Featuring singer and activist Rara Sekar as a special guest, the virtual tour, in Bahasa Indonesia only, recreates much of the M’nahat Fe’u experience in a part-live two-hour Zoom Meeting format. Explaining the need to pre-record some portions of the tour, Dicky elaborated, “Patchy internet is a challenge: nudge your phone and you lose the signal. It’s impossible to broadcast live from the wellspring, Napjam Rock, etc.”
In the virtual format, Lakoat.Kujawas has also introduced new seasonal elements, such as a tour inside an ume kbubu traditional house, a demonstration of how jagung bose is made, and a showcase of new preserved products such as sayur asin (pickled mustard greens), guava wine, ginger beer, and roselle jam. Husband-and-wife team Willybrodus Oematan (guide) and Marlinda Nau (head cook) also presented segments of the virtual tour.
Local demand for Lakoat.Kujawas’ digital initiatives remains modest in the South Central Timor region. “But at least there is demand and it helps,” added Dicky, mentioning plans to open a Lakoat.Kujawas shop in Kupang where hot lunches can be prepared on-site and gluten-free sourdough bread and preserved goods can be sold.

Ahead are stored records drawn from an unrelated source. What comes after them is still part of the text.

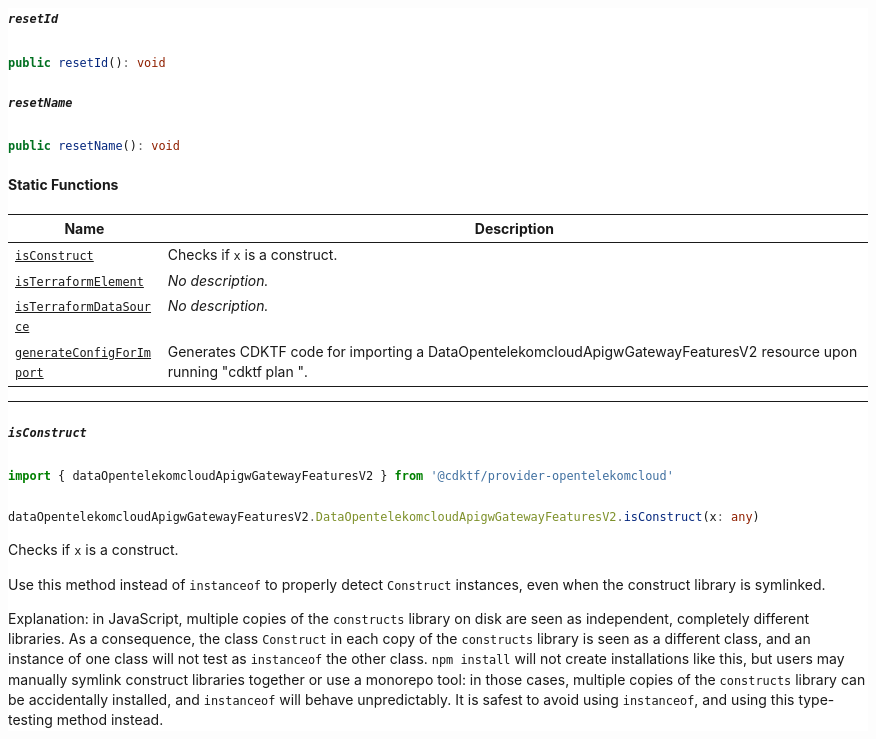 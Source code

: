 ##### `resetId` <a name="resetId" id="@cdktf/provider-opentelekomcloud.dataOpentelekomcloudApigwGatewayFeaturesV2.DataOpentelekomcloudApigwGatewayFeaturesV2.resetId"></a>

```typescript
public resetId(): void
```

##### `resetName` <a name="resetName" id="@cdktf/provider-opentelekomcloud.dataOpentelekomcloudApigwGatewayFeaturesV2.DataOpentelekomcloudApigwGatewayFeaturesV2.resetName"></a>

```typescript
public resetName(): void
```

#### Static Functions <a name="Static Functions" id="Static Functions"></a>

| **Name** | **Description** |
| --- | --- |
| <code><a href="#@cdktf/provider-opentelekomcloud.dataOpentelekomcloudApigwGatewayFeaturesV2.DataOpentelekomcloudApigwGatewayFeaturesV2.isConstruct">isConstruct</a></code> | Checks if `x` is a construct. |
| <code><a href="#@cdktf/provider-opentelekomcloud.dataOpentelekomcloudApigwGatewayFeaturesV2.DataOpentelekomcloudApigwGatewayFeaturesV2.isTerraformElement">isTerraformElement</a></code> | *No description.* |
| <code><a href="#@cdktf/provider-opentelekomcloud.dataOpentelekomcloudApigwGatewayFeaturesV2.DataOpentelekomcloudApigwGatewayFeaturesV2.isTerraformDataSource">isTerraformDataSource</a></code> | *No description.* |
| <code><a href="#@cdktf/provider-opentelekomcloud.dataOpentelekomcloudApigwGatewayFeaturesV2.DataOpentelekomcloudApigwGatewayFeaturesV2.generateConfigForImport">generateConfigForImport</a></code> | Generates CDKTF code for importing a DataOpentelekomcloudApigwGatewayFeaturesV2 resource upon running "cdktf plan <stack-name>". |

---

##### `isConstruct` <a name="isConstruct" id="@cdktf/provider-opentelekomcloud.dataOpentelekomcloudApigwGatewayFeaturesV2.DataOpentelekomcloudApigwGatewayFeaturesV2.isConstruct"></a>

```typescript
import { dataOpentelekomcloudApigwGatewayFeaturesV2 } from '@cdktf/provider-opentelekomcloud'

dataOpentelekomcloudApigwGatewayFeaturesV2.DataOpentelekomcloudApigwGatewayFeaturesV2.isConstruct(x: any)
```

Checks if `x` is a construct.

Use this method instead of `instanceof` to properly detect `Construct`
instances, even when the construct library is symlinked.

Explanation: in JavaScript, multiple copies of the `constructs` library on
disk are seen as independent, completely different libraries. As a
consequence, the class `Construct` in each copy of the `constructs` library
is seen as a different class, and an instance of one class will not test as
`instanceof` the other class. `npm install` will not create installations
like this, but users may manually symlink construct libraries together or
use a monorepo tool: in those cases, multiple copies of the `constructs`
library can be accidentally installed, and `instanceof` will behave
unpredictably. It is safest to avoid using `instanceof`, and using
this type-testing method instead.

In the meantime, community empowerment remains Lakoat.Kujawas’ priority. In July 2020 it restarted its Skol Tamolok learning initiative for locals, after a forced hiatus due to the pandemic. It currently offers workshops on food fermentation and preservation, documenting the local dialect, video filming and editing, and traditional music and dance.
Post-pandemic preparation: Decotourism
Meanwhile in Flores, RMC Detusoko is planning for a post-pandemic comeback of Decotourism, with co-founder Nando Watu confident that tourism will recover.
RMC Detusoko is a farmers’ collective that creates opportunities for young farmers through ecotourism ventures like homestays and artisan food production, to help them diversify their livelihoods while staying grounded in their agricultural and spiritual traditions. COVID-19, however, has dampened those efforts.
“Tourism revenues are in trouble, but then tourism is a supplementary income rather than a main income for us,” says Nando, who has started serving as Head of Village Government in Detusoko Barat Village. “We are focusing on things we can do now: developing village products, creating jobs related to infrastructure, and distributing help for those who need it.”
In collaboration with the Department of Tourism and Universitas Flores, Nando is investing in capacity-building for homestay owners, guides, farmers, and other professionals so that Decotourism is ready when travellers return.
The government is also funding jobs in local infrastructure improvements such as for roads, irrigation, pools for hot springs, and villages displaying traditional homes, while providing social security to many of the villagers during the pandemic.
Nando also still occasionally handles a trickle of guests for Mount Kelimutu National Park, which currently allows a quota of 200 visitors per day with strict COVID-19 protocols, and regularly schedules fortnight-long closings for clean-ups and disinfection of indoor spaces.
But hope in physical travel does not mean not using technology to innovate. Since the pandemic, RMC has been marketing local produce to customers in Ende and Maumere via WhatsApp.
The village administration also runs a Decotourism online shop where guests can book tours in Detusoko and Kelimutu, and buy coffee and condiments. Launched in late 2020, the online shop is primarily designed for Indonesian consumers, but an English site enabling payment via major credit cards and PayPal is in the works.
Not everything in the Decotourism store is suitable for shopping; perhaps a testament to the fact that some things can only be experienced in person. And both Decotourism and Lakoat.Kujuwas stand posted to receive guests, when borders open once more.